OBJECT: Microsurgery is not the only option for larger vestibular schwannomas (VSs); recent reviews have confirmed the feasibility and efficacy of radiosurgery for larger VSs. This study illustrates the outcomes of a series of large VSs after multisession stereotactic radiosurgery (SRS). METHODS: A series of 33 VSs larger than 8 cm(3) (range 8-24 cm(3), mean 11 cm(3), median 9.4 cm(3)) were treated using the CyberKnife from 2003 to 2011 with the multisession SRS technique in 2-5 fractions (14-19.5 Gy). Five patients had undergone surgical removal and 5 had ventriculoperitoneal shunts. Nine patients were eligible for but refused surgery. Twelve patients were older than 70 years and 5 were younger than 40 years. Two female patients had neurofibromatosis. RESULTS: The follow-up period ranged from 12 to 111 months (median 48 months); radiological growth control was achieved in 94% of cases: 19 tumors (58%) displayed no size variation or reduction in tumor diameter; 12 (36%), after a transient enlargement, presented with arrested growth or shrinkage.

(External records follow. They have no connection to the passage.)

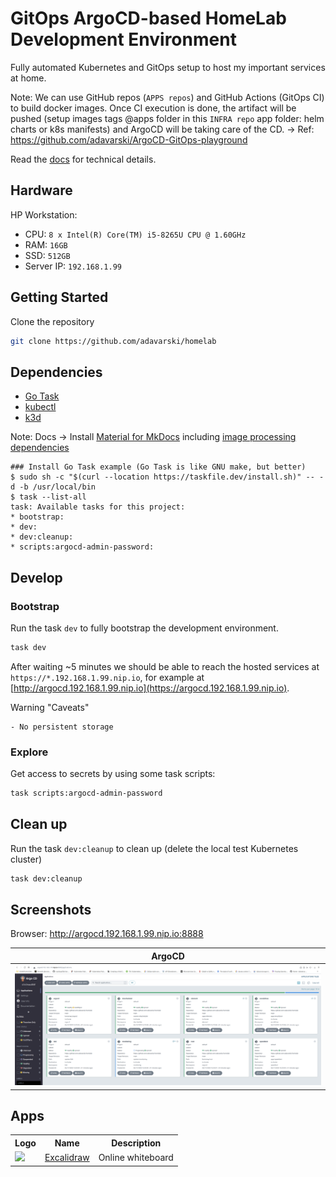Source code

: # GitOps ArgoCD-based HomeLab Development Environment

Fully automated Kubernetes and GitOps setup to host my important services at home.

Note: We can use GitHub repos (`APPS repos`) and GitHub Actions (GitOps CI) to build docker images. Once CI execution is done, the artifact will be pushed (setup images tags @apps folder in this `INFRA repo` app folder: helm charts or k8s manifests)  and ArgoCD will be taking care of the CD. -> Ref: https://github.com/adavarski/ArgoCD-GitOps-playground

Read the [docs](https://adavarski.github.io/homelab) for technical details.

## Hardware

HP Workstation:
- CPU: `8 x Intel(R) Core(TM) i5-8265U CPU @ 1.60GHz`
- RAM: `16GB`
- SSD: `512GB`
- Server IP: `192.168.1.99`

## Getting Started

Clone the repository

```sh
git clone https://github.com/adavarski/homelab
```

## Dependencies

- [Go Task](https://taskfile.dev/installation)
- [kubectl](https://kubernetes.io/docs/tasks/tools/#kubectl)
- [k3d](https://k3d.io/#installation) 

 Note: Docs -> Install [Material for MkDocs](https://squidfunk.github.io/mkdocs-material/getting-started/#latest) including [image processing dependencies](https://squidfunk.github.io/mkdocs-material/setup/dependencies/image-processing)

```
### Install Go Task example (Go Task is like GNU make, but better)
$ sudo sh -c "$(curl --location https://taskfile.dev/install.sh)" -- -d -b /usr/local/bin
$ task --list-all
task: Available tasks for this project:
* bootstrap:                           
* dev:                                 
* dev:cleanup:                         
* scripts:argocd-admin-password: 
```

## Develop

### Bootstrap

Run the task `dev` to fully bootstrap the development environment.

```bash
task dev
```

After waiting ~5 minutes we should be able to reach the hosted services at `https://*.192.168.1.99.nip.io`, for example at [http://argocd.192.168.1.99.nip.io](https://argocd.192.168.1.99.nip.io).

Warning "Caveats"

    - No persistent storage

### Explore

Get access to secrets by using some task scripts:

```bash
task scripts:argocd-admin-password
```

## Clean up

Run the task `dev:cleanup` to clean up (delete the local test Kubernetes cluster)

```bash
task dev:cleanup
```

## Screenshots

Browser: http://argocd.192.168.1.99.nip.io:8888

| ArgoCD |
| :--: |
| ![ArgoCD dashboard screenshot](docs/images/homelab-argocd.png) |


## Apps

<table>
    <tr>
        <th>Logo</th> <th>Name</th> <th>Description</th>
    </tr>
    <tr>
        <td><img src="https://docs.excalidraw.com/img/logo.svg" width="48">
        <td><a href="https://docs.excalidraw.com">Excalidraw</a></td>
        <td>Online whiteboard</td>
    </tr>
</table>




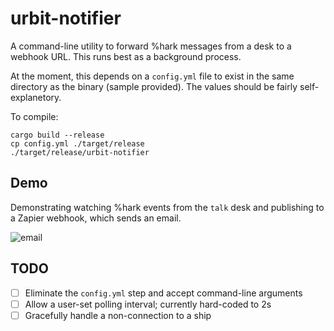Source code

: # urbit-notifier

A command-line utility to forward %hark messages from a desk to a webhook URL. This runs best as a background process.

At the moment, this depends on a `config.yml` file to exist in the same directory as the binary (sample provided). The values should be fairly self-explanetory.

To compile:

```
cargo build --release
cp config.yml ./target/release
./target/release/urbit-notifier
```

## Demo

Demonstrating watching %hark events from the `talk` desk and publishing to a Zapier webhook, which sends an email. 

![email](https://user-images.githubusercontent.com/748181/223562392-379439ed-53e6-42c8-a386-987b201559aa.gif)

## TODO

- [ ] Eliminate the `config.yml` step and accept command-line arguments
- [ ] Allow a user-set polling interval; currently hard-coded to 2s
- [ ] Gracefully handle a non-connection to a ship
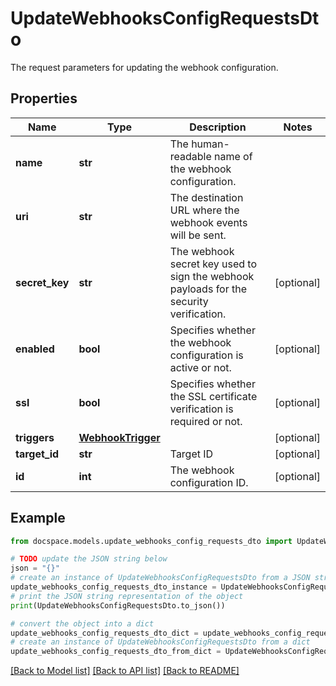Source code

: # UpdateWebhooksConfigRequestsDto

The request parameters for updating the webhook configuration.

## Properties

Name | Type | Description | Notes
------------ | ------------- | ------------- | -------------
**name** | **str** | The human-readable name of the webhook configuration. | 
**uri** | **str** | The destination URL where the webhook events will be sent. | 
**secret_key** | **str** | The webhook secret key used to sign the webhook payloads for the security verification. | [optional] 
**enabled** | **bool** | Specifies whether the webhook configuration is active or not. | [optional] 
**ssl** | **bool** | Specifies whether the SSL certificate verification is required or not. | [optional] 
**triggers** | [**WebhookTrigger**](WebhookTrigger.md) |  | [optional] 
**target_id** | **str** | Target ID | [optional] 
**id** | **int** | The webhook configuration ID. | [optional] 

## Example

```python
from docspace.models.update_webhooks_config_requests_dto import UpdateWebhooksConfigRequestsDto

# TODO update the JSON string below
json = "{}"
# create an instance of UpdateWebhooksConfigRequestsDto from a JSON string
update_webhooks_config_requests_dto_instance = UpdateWebhooksConfigRequestsDto.from_json(json)
# print the JSON string representation of the object
print(UpdateWebhooksConfigRequestsDto.to_json())

# convert the object into a dict
update_webhooks_config_requests_dto_dict = update_webhooks_config_requests_dto_instance.to_dict()
# create an instance of UpdateWebhooksConfigRequestsDto from a dict
update_webhooks_config_requests_dto_from_dict = UpdateWebhooksConfigRequestsDto.from_dict(update_webhooks_config_requests_dto_dict)
```
[[Back to Model list]](../README.md#documentation-for-models) [[Back to API list]](../README.md#documentation-for-api-endpoints) [[Back to README]](../README.md)


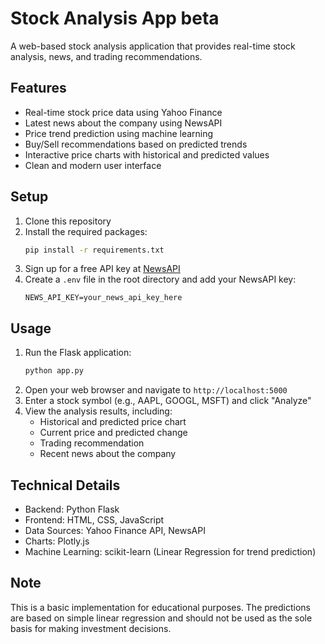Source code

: # Stock Analysis App beta

A web-based stock analysis application that provides real-time stock analysis, news, and trading recommendations.

## Features

- Real-time stock price data using Yahoo Finance
- Latest news about the company using NewsAPI
- Price trend prediction using machine learning
- Buy/Sell recommendations based on predicted trends
- Interactive price charts with historical and predicted values
- Clean and modern user interface

## Setup

1. Clone this repository
2. Install the required packages:
   ```bash
   pip install -r requirements.txt
   ```
3. Sign up for a free API key at [NewsAPI](https://newsapi.org/)
4. Create a `.env` file in the root directory and add your NewsAPI key:
   ```
   NEWS_API_KEY=your_news_api_key_here
   ```

## Usage

1. Run the Flask application:
   ```bash
   python app.py
   ```
2. Open your web browser and navigate to `http://localhost:5000`
3. Enter a stock symbol (e.g., AAPL, GOOGL, MSFT) and click "Analyze"
4. View the analysis results, including:
   - Historical and predicted price chart
   - Current price and predicted change
   - Trading recommendation
   - Recent news about the company

## Technical Details

- Backend: Python Flask
- Frontend: HTML, CSS, JavaScript
- Data Sources: Yahoo Finance API, NewsAPI
- Charts: Plotly.js
- Machine Learning: scikit-learn (Linear Regression for trend prediction)

## Note

This is a basic implementation for educational purposes. The predictions are based on simple linear regression and should not be used as the sole basis for making investment decisions.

Seven patients had a volume reduction of more than 50%. Two patients (6%) needed debulking and 2 were treated with ventriculoperitoneal shunts. Actuarial progressionfree survival rates at 1 year and 5 years were 97% and 83%, respectively. Hearing was retained in 7 of the 8 patients with serviceable baseline hearing. Adverse events were limited to 1 case each of vertigo, tongue paresthesia, and trigeminal neuralgia. CONCLUSIONS: The good control rate obtained with multisession SRS deepens the controversy of the radiobiology of VSs and may extend the indication of radiation therapy (fractionated or SRS) for large VSs to include patients without symptoms of mass effect. The limited number of cases and short follow-up period do not provide sufficient support for widespread application of multisession SRS in young patients. Further studies with multisession SRS are warranted.